BOOMERANG di Maïder Fortuné (2024, Francia, 13’)
Prima italiana
Canebière, palazzo costruito a Marsiglia alla vigilia della guerra d’Algeria, è affrontato come un corpo dalla telecamera che lo esplora. Il palazzo prende vita attraverso il suono di voci intrecciate, tra cui la voce di James Baldwin.
DAU:AÑCUT (MOVING ALONG IMAGE) di Adam Piron (2023, Stati Uniti, 15’)
Prima italiana
Nel 2014, il regista scopre che un uomo in Ucraina porta il tatuaggio di un parente in abiti tradizionali amerindi. Tramite la ricostruzione dei filmati della ricerca di quest’uomo, il film interroga le conseguenze della perdita di controllo su un’immagine e l’ironia circolare del tempo.
È A QUESTO PUNTO CHE NASCE IL BISOGNO DI FARE STORIA di Constanze Ruhm (2024, Austria, Portogallo, 96’)
Prima italiana
Indagando il lavoro di Carla Lonzi, femmisita italiana e cofondatrice di Rivolta Femminile, il film ci porta in un viaggio nel tempo attraverso una storia della violenza sulle donne, rendendo così omaggio alle donne artiste dal XVII secolo sino ai nostri giorni.

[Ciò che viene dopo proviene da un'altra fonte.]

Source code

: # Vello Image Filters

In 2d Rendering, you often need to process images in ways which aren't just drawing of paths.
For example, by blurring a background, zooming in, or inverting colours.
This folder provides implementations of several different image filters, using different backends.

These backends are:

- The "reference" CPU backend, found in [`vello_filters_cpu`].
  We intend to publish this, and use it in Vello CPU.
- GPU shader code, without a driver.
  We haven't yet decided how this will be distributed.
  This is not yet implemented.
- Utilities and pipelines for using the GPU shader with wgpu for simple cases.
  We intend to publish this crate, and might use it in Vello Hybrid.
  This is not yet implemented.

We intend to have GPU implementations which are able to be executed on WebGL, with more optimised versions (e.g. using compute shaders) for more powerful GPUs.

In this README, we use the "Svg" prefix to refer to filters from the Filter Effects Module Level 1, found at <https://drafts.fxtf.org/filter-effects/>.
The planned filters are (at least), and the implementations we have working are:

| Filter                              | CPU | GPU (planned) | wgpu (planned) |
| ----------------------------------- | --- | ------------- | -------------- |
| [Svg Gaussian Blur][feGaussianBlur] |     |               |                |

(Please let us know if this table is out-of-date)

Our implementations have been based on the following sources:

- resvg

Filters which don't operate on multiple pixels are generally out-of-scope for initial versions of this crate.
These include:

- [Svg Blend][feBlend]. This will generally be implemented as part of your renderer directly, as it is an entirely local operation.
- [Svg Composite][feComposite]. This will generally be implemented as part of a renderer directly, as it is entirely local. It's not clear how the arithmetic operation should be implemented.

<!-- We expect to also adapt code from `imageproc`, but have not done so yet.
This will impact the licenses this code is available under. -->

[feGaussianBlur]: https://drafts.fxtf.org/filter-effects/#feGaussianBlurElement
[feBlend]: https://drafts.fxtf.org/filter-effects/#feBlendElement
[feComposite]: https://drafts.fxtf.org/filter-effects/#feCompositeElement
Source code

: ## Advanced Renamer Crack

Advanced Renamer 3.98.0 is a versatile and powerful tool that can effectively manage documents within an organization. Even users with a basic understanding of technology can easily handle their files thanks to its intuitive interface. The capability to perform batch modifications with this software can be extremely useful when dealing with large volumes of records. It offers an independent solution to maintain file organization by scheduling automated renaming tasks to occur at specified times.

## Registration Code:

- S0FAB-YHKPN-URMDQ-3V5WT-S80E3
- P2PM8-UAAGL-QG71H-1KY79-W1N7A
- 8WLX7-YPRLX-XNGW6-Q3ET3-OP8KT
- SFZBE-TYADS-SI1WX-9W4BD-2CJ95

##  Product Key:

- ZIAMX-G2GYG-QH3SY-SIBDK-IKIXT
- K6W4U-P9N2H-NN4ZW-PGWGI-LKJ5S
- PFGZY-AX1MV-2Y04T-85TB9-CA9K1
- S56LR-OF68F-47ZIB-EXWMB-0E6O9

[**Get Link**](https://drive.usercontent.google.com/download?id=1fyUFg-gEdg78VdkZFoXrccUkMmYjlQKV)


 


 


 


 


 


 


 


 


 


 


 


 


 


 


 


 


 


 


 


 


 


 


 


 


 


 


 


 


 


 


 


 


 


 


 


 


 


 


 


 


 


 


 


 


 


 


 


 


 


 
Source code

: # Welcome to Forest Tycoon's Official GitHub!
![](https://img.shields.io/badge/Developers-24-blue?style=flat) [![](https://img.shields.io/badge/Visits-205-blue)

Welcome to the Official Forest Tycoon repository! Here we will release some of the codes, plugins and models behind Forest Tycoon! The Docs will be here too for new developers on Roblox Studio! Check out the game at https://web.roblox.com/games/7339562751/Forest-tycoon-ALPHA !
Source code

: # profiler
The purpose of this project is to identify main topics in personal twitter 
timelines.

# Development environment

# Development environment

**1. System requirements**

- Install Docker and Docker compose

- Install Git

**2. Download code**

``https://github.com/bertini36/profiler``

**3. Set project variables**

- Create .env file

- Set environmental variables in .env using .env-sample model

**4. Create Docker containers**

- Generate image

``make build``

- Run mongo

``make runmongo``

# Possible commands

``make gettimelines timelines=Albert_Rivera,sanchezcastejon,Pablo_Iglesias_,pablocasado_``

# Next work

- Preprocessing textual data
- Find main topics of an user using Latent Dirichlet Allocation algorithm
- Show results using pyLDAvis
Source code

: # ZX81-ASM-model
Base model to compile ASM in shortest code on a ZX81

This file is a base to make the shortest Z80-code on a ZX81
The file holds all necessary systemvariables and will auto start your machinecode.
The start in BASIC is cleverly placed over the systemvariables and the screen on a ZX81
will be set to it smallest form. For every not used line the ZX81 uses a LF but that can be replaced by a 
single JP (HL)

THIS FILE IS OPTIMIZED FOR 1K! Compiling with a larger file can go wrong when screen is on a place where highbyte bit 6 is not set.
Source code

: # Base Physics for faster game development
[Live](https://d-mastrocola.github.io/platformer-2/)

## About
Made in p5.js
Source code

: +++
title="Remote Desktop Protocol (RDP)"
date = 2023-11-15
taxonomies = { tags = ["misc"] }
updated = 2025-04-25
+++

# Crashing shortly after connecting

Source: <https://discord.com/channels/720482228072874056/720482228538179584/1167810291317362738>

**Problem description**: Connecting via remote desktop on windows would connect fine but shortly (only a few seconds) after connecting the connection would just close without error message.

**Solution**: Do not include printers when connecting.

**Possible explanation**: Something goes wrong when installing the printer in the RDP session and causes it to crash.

FAMILIAR TOUCH di Sarah Friedland (2024, Stati Uniti, 90’)
Prima romana
Familiar Touch è un film sull’approdo alla vecchia: una donna ottuagenaria nella sua transizione verso la vita in una casa di riposo, in cui affronta il conflittuale rapporto con sé stessa e con i suoi caregiver, tra le fluttuazioni della memoria, dell’identità anagrafica e dei suoi desideri.

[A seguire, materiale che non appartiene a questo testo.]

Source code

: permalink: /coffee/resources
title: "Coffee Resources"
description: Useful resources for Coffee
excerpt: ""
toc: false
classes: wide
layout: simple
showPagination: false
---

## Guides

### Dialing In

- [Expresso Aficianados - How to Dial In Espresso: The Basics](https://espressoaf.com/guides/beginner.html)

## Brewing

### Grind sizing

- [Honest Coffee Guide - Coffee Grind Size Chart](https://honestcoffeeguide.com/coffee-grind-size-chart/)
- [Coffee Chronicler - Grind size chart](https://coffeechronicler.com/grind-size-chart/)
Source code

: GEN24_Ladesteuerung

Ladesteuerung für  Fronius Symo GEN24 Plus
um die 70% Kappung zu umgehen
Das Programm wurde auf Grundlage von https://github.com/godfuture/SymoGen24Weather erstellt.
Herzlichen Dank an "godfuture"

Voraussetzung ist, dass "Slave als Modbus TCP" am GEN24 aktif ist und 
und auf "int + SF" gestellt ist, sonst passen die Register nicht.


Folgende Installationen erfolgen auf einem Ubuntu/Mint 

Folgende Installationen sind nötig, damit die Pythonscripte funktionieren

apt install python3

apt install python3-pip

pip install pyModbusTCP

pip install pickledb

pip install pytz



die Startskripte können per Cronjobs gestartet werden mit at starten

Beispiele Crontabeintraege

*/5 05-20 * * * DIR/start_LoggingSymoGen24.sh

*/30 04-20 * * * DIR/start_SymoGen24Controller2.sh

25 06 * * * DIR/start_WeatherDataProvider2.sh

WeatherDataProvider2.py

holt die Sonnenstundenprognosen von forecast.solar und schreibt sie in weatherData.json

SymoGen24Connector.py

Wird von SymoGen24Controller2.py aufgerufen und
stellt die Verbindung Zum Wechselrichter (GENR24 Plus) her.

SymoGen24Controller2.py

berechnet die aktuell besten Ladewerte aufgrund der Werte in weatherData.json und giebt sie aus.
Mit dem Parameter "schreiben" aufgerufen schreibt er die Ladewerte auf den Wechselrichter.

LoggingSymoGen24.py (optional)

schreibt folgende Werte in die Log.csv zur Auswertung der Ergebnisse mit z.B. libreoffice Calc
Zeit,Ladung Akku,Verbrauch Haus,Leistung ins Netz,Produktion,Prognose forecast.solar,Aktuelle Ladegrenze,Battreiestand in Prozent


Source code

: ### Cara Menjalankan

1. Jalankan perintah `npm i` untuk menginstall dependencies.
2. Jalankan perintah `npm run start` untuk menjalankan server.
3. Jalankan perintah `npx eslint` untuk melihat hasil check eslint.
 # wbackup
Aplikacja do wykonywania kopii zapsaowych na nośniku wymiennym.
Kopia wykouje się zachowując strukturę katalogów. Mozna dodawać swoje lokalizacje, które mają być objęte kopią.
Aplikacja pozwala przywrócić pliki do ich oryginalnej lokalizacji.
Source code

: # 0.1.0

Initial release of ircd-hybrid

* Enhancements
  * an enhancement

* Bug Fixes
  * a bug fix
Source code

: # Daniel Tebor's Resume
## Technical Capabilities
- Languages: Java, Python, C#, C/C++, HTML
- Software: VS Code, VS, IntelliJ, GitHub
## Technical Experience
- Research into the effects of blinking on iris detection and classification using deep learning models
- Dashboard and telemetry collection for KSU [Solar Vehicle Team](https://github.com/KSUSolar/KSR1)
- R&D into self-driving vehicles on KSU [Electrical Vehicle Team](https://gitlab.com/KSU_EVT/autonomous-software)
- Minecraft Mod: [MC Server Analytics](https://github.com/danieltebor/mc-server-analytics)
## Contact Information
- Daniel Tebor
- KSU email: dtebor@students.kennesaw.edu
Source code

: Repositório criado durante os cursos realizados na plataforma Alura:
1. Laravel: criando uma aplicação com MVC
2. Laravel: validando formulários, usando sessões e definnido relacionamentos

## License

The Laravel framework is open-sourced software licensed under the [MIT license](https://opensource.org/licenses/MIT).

HOW LOVE MOVES di Pallavi Paul (2023, India, 63’)
Prima italiana
Il film è ambientato in un cimitero islamico nel cuore di Nuova Delhi, dove le cicatrici della violenza pandemica e comunitaria convivono con una bellezza trascendentale. Un guardiano di tombe, con il suo incrollabile amore per i defunti, sarà il portale d’accesso a questo mondo.

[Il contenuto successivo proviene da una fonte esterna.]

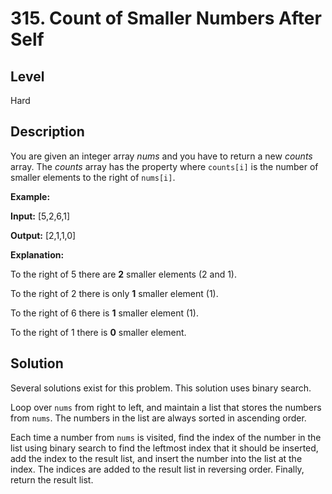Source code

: # 315. Count of Smaller Numbers After Self
## Level
Hard

## Description
You are given an integer array *nums* and you have to return a new *counts* array. The *counts* array has the property where `counts[i]` is the number of smaller elements to the right of `nums[i]`.

**Example:**

**Input:** [5,2,6,1]

**Output:** [2,1,1,0]

**Explanation:**

To the right of 5 there are **2** smaller elements (2 and 1).

To the right of 2 there is only **1** smaller element (1).

To the right of 6 there is **1** smaller element (1).

To the right of 1 there is **0** smaller element.

## Solution
Several solutions exist for this problem. This solution uses binary search.

Loop over `nums` from right to left, and maintain a list that stores the numbers from `nums`. The numbers in the list are always sorted in ascending order.

Each time a number from `nums` is visited, find the index of the number in the list using binary search to find the leftmost index that it should be inserted, add the index to the result list, and insert the number into the list at the index. The indices are added to the result list in reversing order. Finally, return the result list.
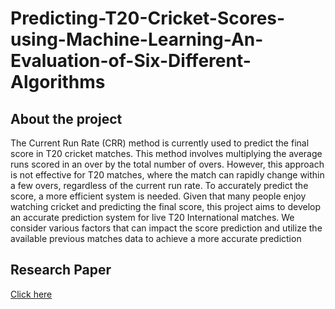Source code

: # Predicting-T20-Cricket-Scores-using-Machine-Learning-An-Evaluation-of-Six-Different-Algorithms

## About the project

The Current Run Rate (CRR) method is currently used to predict the final score in T20 cricket matches.
This method involves multiplying the average runs scored in an over by the total number of overs. However, this approach is not
effective for T20 matches, where the match can rapidly change within a few overs, regardless of the current run rate. To accurately
predict the score, a more efficient system is needed. Given that many people enjoy watching cricket and predicting the final score,
this project aims to develop an accurate prediction system for live T20 International matches. We consider various
factors that can impact the score prediction and utilize the available previous matches data to achieve a more accurate prediction

## Research Paper

[Click here](https://drive.google.com/file/d/1j8S93xEeD5j1QwJusLCAo-guhVVNG3DY/view?usp=sharing)
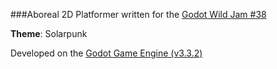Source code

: ###Aboreal
2D Platformer written for the [Godot Wild Jam #38](https://itch.io/jam/godot-wild-jam-38)

**Theme**: Solarpunk

Developed on the [Godot Game Engine (v3.3.2)](https://godotengine.org/)
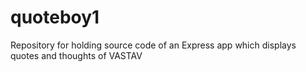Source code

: # quoteboy1
Repository for holding source code of an Express app which displays quotes and thoughts of VASTAV
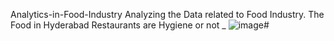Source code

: Analytics-in-Food-Industry
Analyzing the Data related to Food Industry. The Food in Hyderabad Restaurants are Hygiene or not
_
![image](https://github.com/madisettysaiajit/Analytics-in-Food-Industry/assets/170617401/2e964873-ac2c-4d33-8faf-d846f0d3d2aa)#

MAN NUMBER 4 di Miranda Pennell (2024, Regno Unito, 9’)
Prima italiana
Il confronto con una fotografia disturbante trovata sui social media genera una serie di interrogazioni su cosa significhi essere spettatore.
PEPE di Nelson Carlo de Los Santos Arias (2024, Repubblica Dominicana, Namibia, Germania, Francia, 123’)
Prima romana
Una voce che sostiene di provenire da un ippopotamo. Una voce che non comprende la percezione strutturale del tempo. Una voce che, dalla trance, attraversa le lingue di un evento storico. “È mio il suono che esce dalla mia bocca?. O, più precisamente, cos’è una bocca?”. L’unica cosa che sa con certezza è che è morto. Il primo e ultimo ippopotamo ucciso nelle Americhe.
REAL di Adele Tulli (2024, Italia, Francia, 83’)
Prima italiana
Al giorno d’oggi, noi esseri umani fatti di carne trascorriamo gran parte del nostro tempo in un ambiente digitale, alla ricerca di felicità, ricchezza, relazioni, conoscenze ed esperienze. Di cosa è fatta la realtà di oggi?
THE PERFECT SQUARE di Gernot Wieland (2024, Germania, Belgio, 8’)
Prima italiana
Wieland ha lavorato per dodici anni con un addestratore di animali che insegnava agli uccelli a volare in cerchio o in quadrato. Il film esamina il modo in cui le norme estetiche influenzano la nostra visione del mondo (occidentale) e perché esse conducano al fallimento.
THE RETREAT di Gelare Khoshgozaran (2023, Stati Uniti, Regno Unito, Francia, 22′)
Prima italiana
The Retreat è un film processuale, che indaga gli effetti temporali, spaziali e relazionali generati dai movimenti migratori sul corpo e sulla mente degli esuli.
VIÊT AND NAM di Trương Minh Quý (2024, Vietnam, Filippine, Singapore, Francia, Paesi Bassi, Italia, Germania, 129’)
Prima italiana
Prima di lasciare il Vietnam in un container insieme a futuri migranti, il giovane minatore Nam, cerca di trovare i resti di suo padre, un soldato ucciso durante la guerra civile. Ma l’amante di Nam, Việt, vorrebbe poter restare per sempre nelle profondità della miniera di carbone.